Andrew Warren's downfall began after two women, both Algerian nationals living in Europe presently and at the time of the alleged assaults by Warren, approached the U.S. embassy in Algiers claiming that they had been drugged and sexually assaulted in Warren's home after embassy parties. One assault is alleged to have occurred in September 2007 while the other is said to have occurred in February 2008. One of the accusers lives in Spain, while the other woman, a German citizen of Algerian extraction, lives in Germany. The assaults were not reported until September 2008 and neither victim has been identified. David Pearce, the U.S. Ambassador to Algeria, invoked the order to send Warren back to Washington for a full investigation.

In March 2009, Warren was fired by the CIA on the direct orders of the agency's director, Leon Panetta. He purchased a home in Norfolk in May of that year.

For the one-time ace CIA agent, a rising star who was able to fit in with Muslim communities as a result of his conversion to Islam and his fluency in multiple Arabic dialects, the charges have been piled on Warren. The tidal wave of charges and innuendo regarding charges by unnamed parties against Warren stacks up as a classic tradecraft-style planting of incriminating evidence and embarrassing incidents in the press. They include:

  • - Warren's alleged possession of drug paraphernalia in his Norfolk motel room.
  • - Possession of a gun at the time of his arrest
  • - Charges that Warren's laptop contained child pornography (no criminal charges were filed)
  • - Charges that Warren exposed his genitals to a Norfolk female neighbor whose only name was given as "Stacey."
  • - Possession of fake identity papers (Carnaby was also accused of having fake IDs).
  • - Planting disparaging comments on Warren on blogs and newspaper comments sections.
  • - Inappropriate photos found on Warren's digital camera.

The Commonwealth's Attorney in Norfolk has not charged Warren with any crime involving indecent exposure nor did federal authorities bring any charges for possession of child pornography. Warren showed up for his last court hearing wearing a bathrobe while in a wheelchair. The stage has now been set for an insanity ruling and Warren's incarceration in a mental institution along with any knowledge he may have of 9/11 and CIA renditioning of "Al Qaeda" suspects.

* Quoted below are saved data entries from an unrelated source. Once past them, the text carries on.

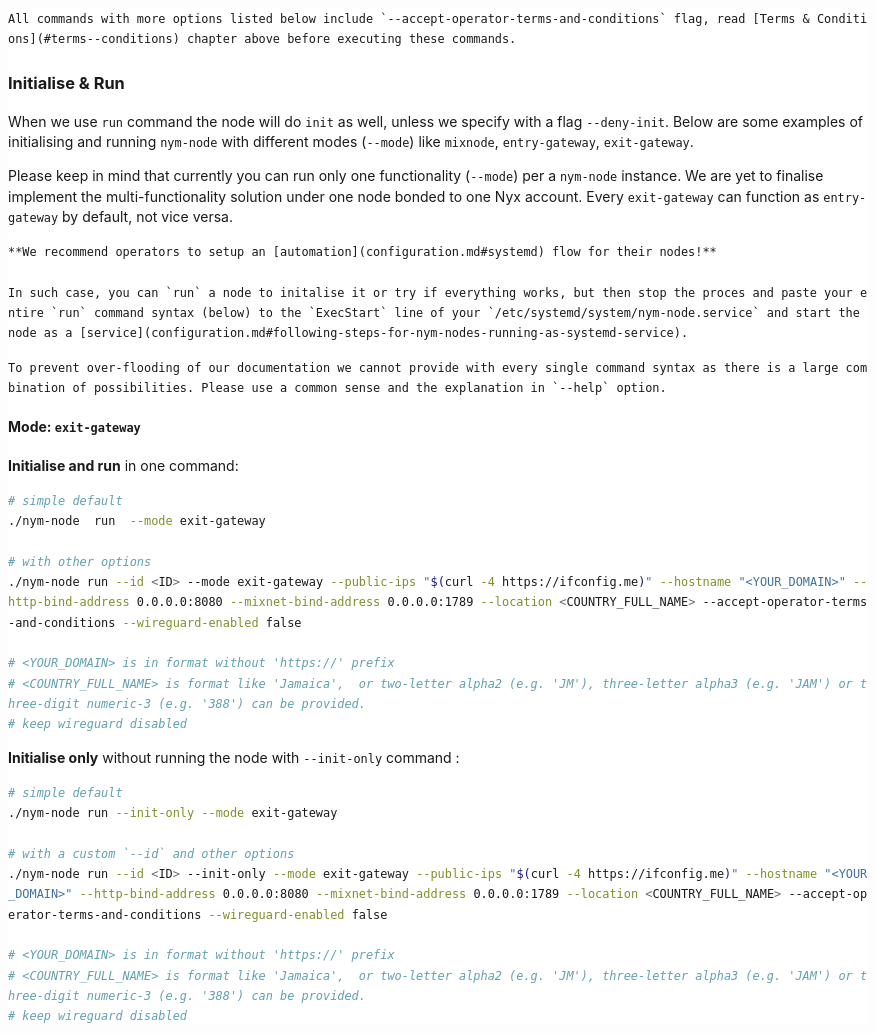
 ```admonish info
All commands with more options listed below include `--accept-operator-terms-and-conditions` flag, read [Terms & Conditions](#terms--conditions) chapter above before executing these commands.
```

### Initialise & Run

When we use `run` command the node will do `init` as well, unless we specify with a flag `--deny-init`. Below are some examples of initialising and running `nym-node` with different modes (`--mode`) like `mixnode`, `entry-gateway`, `exit-gateway`.

Please keep in mind that currently you can run only one functionality (`--mode`) per a `nym-node` instance. We are yet to finalise implement the multi-functionality solution under one node bonded to one Nyx account. Every `exit-gateway` can function as `entry-gateway` by default, not vice versa.

```admonish success title=""
**We recommend operators to setup an [automation](configuration.md#systemd) flow for their nodes!**

In such case, you can `run` a node to initalise it or try if everything works, but then stop the proces and paste your entire `run` command syntax (below) to the `ExecStart` line of your `/etc/systemd/system/nym-node.service` and start the node as a [service](configuration.md#following-steps-for-nym-nodes-running-as-systemd-service).
```

```admonish note
To prevent over-flooding of our documentation we cannot provide with every single command syntax as there is a large combination of possibilities. Please use a common sense and the explanation in `--help` option.
```

#### Mode: `exit-gateway`

**Initialise and run** in one command:
```sh
# simple default
./nym-node  run  --mode exit-gateway

# with other options
./nym-node run --id <ID> --mode exit-gateway --public-ips "$(curl -4 https://ifconfig.me)" --hostname "<YOUR_DOMAIN>" --http-bind-address 0.0.0.0:8080 --mixnet-bind-address 0.0.0.0:1789 --location <COUNTRY_FULL_NAME> --accept-operator-terms-and-conditions --wireguard-enabled false

# <YOUR_DOMAIN> is in format without 'https://' prefix
# <COUNTRY_FULL_NAME> is format like 'Jamaica',  or two-letter alpha2 (e.g. 'JM'), three-letter alpha3 (e.g. 'JAM') or three-digit numeric-3 (e.g. '388') can be provided.
# keep wireguard disabled
```

**Initialise only** without running the node with `--init-only` command :

```sh
# simple default
./nym-node run --init-only --mode exit-gateway

# with a custom `--id` and other options
./nym-node run --id <ID> --init-only --mode exit-gateway --public-ips "$(curl -4 https://ifconfig.me)" --hostname "<YOUR_DOMAIN>" --http-bind-address 0.0.0.0:8080 --mixnet-bind-address 0.0.0.0:1789 --location <COUNTRY_FULL_NAME> --accept-operator-terms-and-conditions --wireguard-enabled false

# <YOUR_DOMAIN> is in format without 'https://' prefix
# <COUNTRY_FULL_NAME> is format like 'Jamaica',  or two-letter alpha2 (e.g. 'JM'), three-letter alpha3 (e.g. 'JAM') or three-digit numeric-3 (e.g. '388') can be provided.
# keep wireguard disabled
```
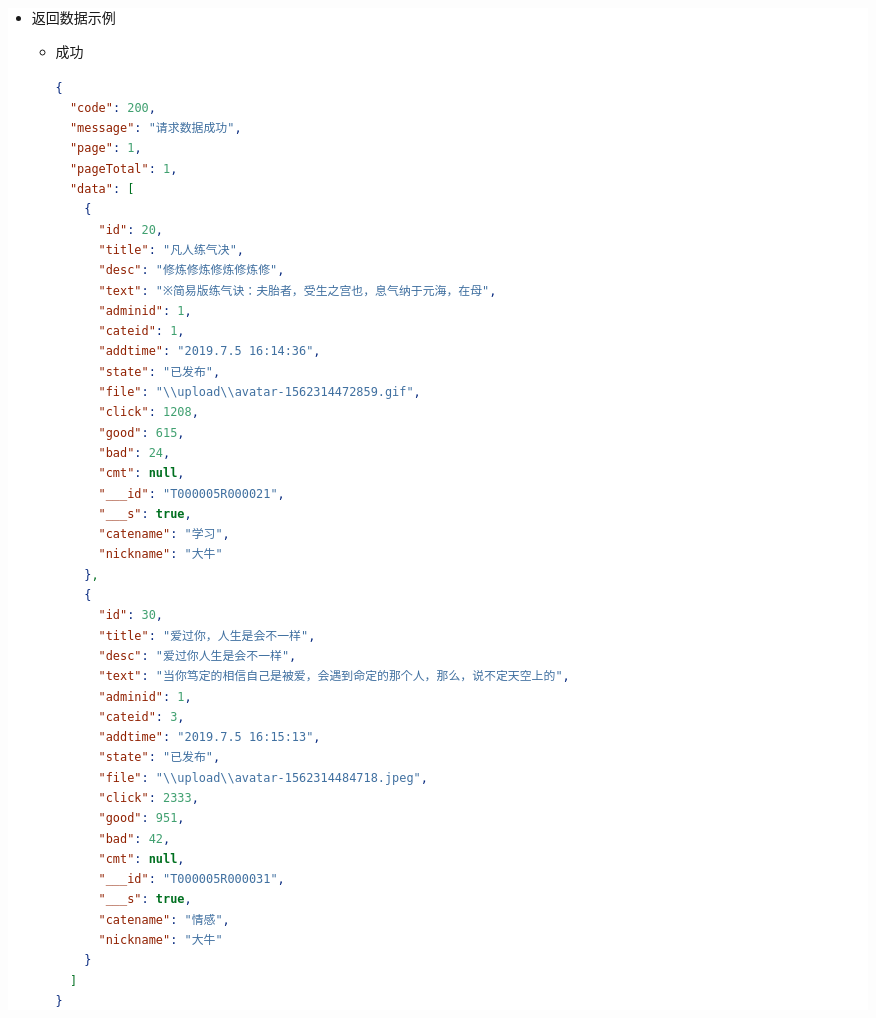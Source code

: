     

- 返回数据示例

    - 成功

        ```json
        {
          "code": 200,
          "message": "请求数据成功",
          "page": 1,
          "pageTotal": 1,
          "data": [
            {
              "id": 20,
              "title": "凡人练气决",
              "desc": "修炼修炼修炼修炼修",
              "text": "※简易版练气诀：夫胎者，受生之宫也，息气纳于元海，在母",
              "adminid": 1,
              "cateid": 1,
              "addtime": "2019.7.5 16:14:36",
              "state": "已发布",
              "file": "\\upload\\avatar-1562314472859.gif",
              "click": 1208,
              "good": 615,
              "bad": 24,
              "cmt": null,
              "___id": "T000005R000021",
              "___s": true,
              "catename": "学习",
              "nickname": "大牛"
            },
            {
              "id": 30,
              "title": "爱过你，人生是会不一样",
              "desc": "爱过你人生是会不一样",
              "text": "当你笃定的相信自己是被爱，会遇到命定的那个人，那么，说不定天空上的",
              "adminid": 1,
              "cateid": 3,
              "addtime": "2019.7.5 16:15:13",
              "state": "已发布",
              "file": "\\upload\\avatar-1562314484718.jpeg",
              "click": 2333,
              "good": 951,
              "bad": 42,
              "cmt": null,
              "___id": "T000005R000031",
              "___s": true,
              "catename": "情感",
              "nickname": "大牛"
            }
          ]
        }
        ```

Warren's problems at the U.S. embassy in Algiers were not the only ones to be faced by a senior employee of the post. Thomas Daughton, the deputy chief of mission during the time frame that Warren was CIA station chief, received a round of criticism after he gave a frank interview to a visiting journalist. Daughton compared Algeria, an ally of the U.S. in the battle against "Al Qaeda," as a corrupt regime on par with Zimbabwe and in need of regime change. U.S. ambassador to Algeria David Pearce denied Daughton, who is now serving at the U.S. embassy in Beirut, ever said such things.